The organization has conducted a series of scientific life cycle assessments (LCA) of fluid milk, cheese and whey in an effort to “create the most transparent and documented dairy LCA database available,” an Innovation Center statement says.
The three new resources available include:
- U.S. Dairy’s Environmental Footprint — This quick reference guide taps into the public’s interest in learning about the foods they eat and the environmental impact of their choices. The book features easy-to-read information and graphics explaining LCAs and the journey of a gallon of milk from the beginning of the life cycle when crops are grown to feed cows and milk is produced, through processing, packaging, distribution and finally to the purchase, consumption and packaging disposal of a gallon of milk by the consumer. In addition, it contains background on the dairy nutrient cycle, dairy’s contribution to health and nutrition and its role in the global food system, plus key findings on U.S. dairy’s carbon and water footprint as well as best management practices on farms, in dairy processing plants and transportation of dairy foods and beverage.
- A special issue of the International Dairy Journal, which features 10 peer-reviewed articles highlighting findings from the fluid milk LCAs (April 2013 issue).
- Farm Smart™, an online tool currently in development, which combines key learning from the research with engineering and best management practices to help dairy producers calculate their environmental footprints.
The goal of Farm Smart is to integrate scientific analysis with farm-specific data to provide powerful yet easy-to-use decision-making tools for dairy producers, the Innovation Center statement says.

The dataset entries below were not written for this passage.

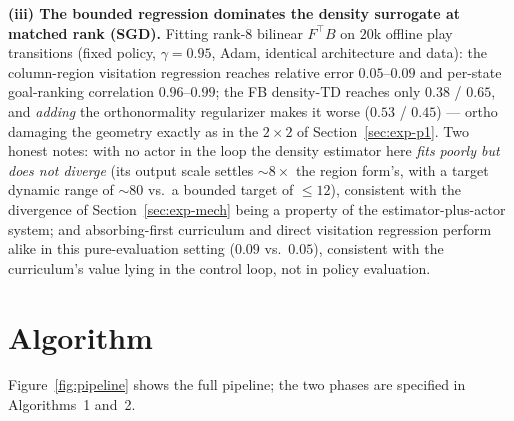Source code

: \documentclass[10pt]{article}
\begin{document}
\textbf{(iii) The bounded regression dominates the density surrogate at matched rank
(SGD).} Fitting rank-$8$ bilinear $F^{\top}B$ on $20$k offline play transitions
(fixed policy, $\gamma=0.95$, Adam, identical architecture and data): the
column-region visitation regression reaches relative error $0.05$--$0.09$ and
per-state goal-ranking correlation $0.96$--$0.99$; the FB density-TD reaches only
$0.38$ / $0.65$, and \emph{adding} the orthonormality regularizer makes it worse
($0.53$ / $0.45$) --- ortho damaging the geometry exactly as in the $2\times2$ of
Section~\ref{sec:exp-p1}. Two honest notes: with no actor in the loop the density
estimator here \emph{fits poorly but does not diverge} (its output scale settles
$\sim8\times$ the region form's, with a target dynamic range of $\sim80$ vs.\ a
bounded target of $\le12$), consistent with the divergence of
Section~\ref{sec:exp-mech} being a property of the estimator-plus-actor system; and
absorbing-first curriculum and direct visitation regression perform alike in this
pure-evaluation setting ($0.09$ vs.\ $0.05$), consistent with the curriculum's value
lying in the control loop, not in policy evaluation.

\section{Algorithm}
\label{sec:algo}

Figure~\ref{fig:pipeline} shows the full pipeline; the two phases are specified in
Algorithms~1 and~2.
\end{document}
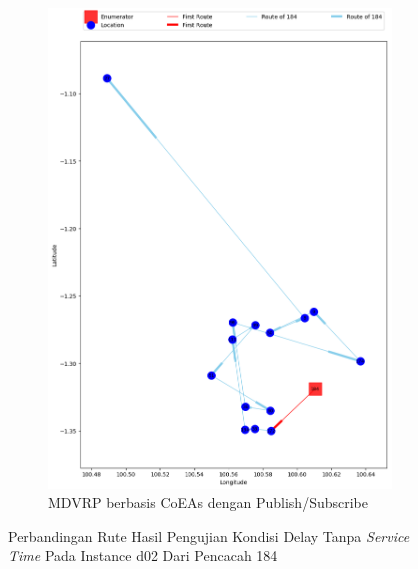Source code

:\begin{figure}[H]\ContinuedFloat
	\centering
	\begin{subfigure}[t]{\textwidth}
		\centering
		\includegraphics[width=\textwidth]{Resources/Images/delayed_2/real_m15_n100_delayed_2_184_pubsub_coes}
		\caption{MDVRP berbasis CoEAs dengan Publish/Subscribe}
		\label{fig:real_m15_n100_delayed_2_184_pubsub_coes}
	\end{subfigure}
	\caption{Perbandingan Rute Hasil Pengujian Kondisi Delay Tanpa \textit{Service Time} Pada Instance d02 Dari Pencacah 184}
	\label{fig:real_m15_n100_delayed_2_184_contd}
\end{figure}


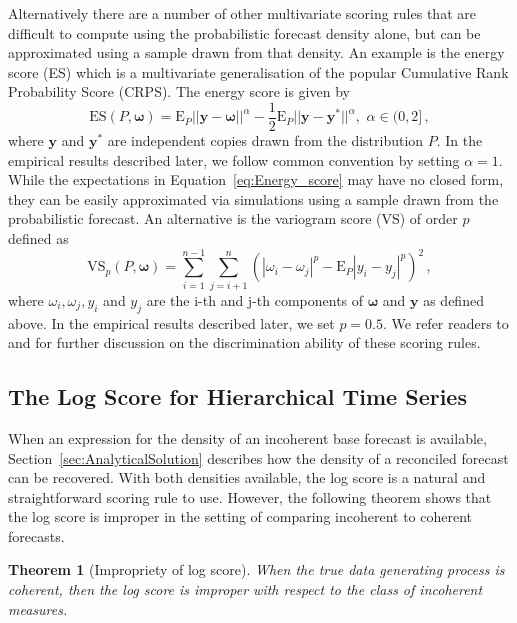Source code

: \documentclass[a4paper,12pt]{article}
\def\E{\text{E}}
\newtheorem{theo}{Theorem}[section]
\theoremstyle{definition}
\begin{document}
Alternatively there are a number of other multivariate scoring rules that are difficult to compute using the probabilistic forecast density alone, but can be approximated using a sample drawn from that density. An example is the energy score (ES) \citep[see][for details]{Gneiting2007} which is a multivariate generalisation of the popular Cumulative Rank Probability Score (CRPS). The energy score is given by
\begin{equation}\label{eq:Energy_score}
\text{ES}(P,\bm{\omega}) =
\E_{P}
||{\bm{y}}-\bm{\omega}||^\alpha -\frac{1}{2}\E_{P}||\bm{y}-\bm{y}^*||^\alpha, \,\, \alpha \in (0,2]\,,
\end{equation}
where $\bm{y}$ and $\bm{y}^*$ are independent copies drawn from the distribution $P$. In the empirical results described later, we follow common convention by setting $\alpha=1$. While the expectations in Equation~\eqref{eq:Energy_score} may have no closed form, they can be easily approximated via simulations using a sample drawn from the probabilistic forecast. {\color{red}An alternative is the variogram score (VS) of order $p$ \citep[see][for details]{SCHEUERER2015} defined as
\begin{equation}\label{eq:VS}
\text{VS}_p(P,\bm{\omega}) =
\sum_{i=1}^{n-1}\sum_{j=i+1}^{n}(|\omega_{i}-\omega_{j}|^p-\E_{P}|y_i-y_j|^p)^2\,,
\end{equation}
where $\omega_{i},\omega_{j}, y_i$ and $y_j$ are the i-th and j-th components of $\bm{\omega}$ and $\bm{y}$ as defined above. In the empirical results described later, we set $p=0.5$. We  refer readers to \cite{AleEtAl2021} and \cite{BjeEtAl2021} for further discussion on the discrimination ability of these scoring rules.}

\subsection{The Log Score for Hierarchical Time Series}

When an expression for the density of an incoherent base forecast is available, Section~\ref{sec:AnalyticalSolution} describes how the density of a reconciled forecast can be recovered. With both densities available, the log score is a natural and straightforward scoring rule to use. However, the following theorem shows that the log score is improper in the setting of comparing incoherent to coherent forecasts.

\begin{theo}[Impropriety of log score]\label{theo:logS_improp}
	When the true data generating process is coherent, then the log score is improper with respect to the class of incoherent measures.
\end{theo}
\end{document}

It is currently focused on voluntary self-assessment in four environmental areas: energy consumption, greenhouse gas emissions, water quality and water use. Future versions of the tool will help producers identify and assess management practices in order to be as cost-efficient and productive as possible. The tool was developed through a partnership that began in 2009 between academia and the Innovation Center. It since has attracted major support from other funding partners.
In 2008, the dairy industry committed to a Sustainability Roadmap with the goal to reduce greenhouse gas emissions of fluid milk by 25 percent and build business value by at least $238 million by 2020. The Innovation Center launched a portfolio of innovation projects to achieve this goal, including Farm Smart.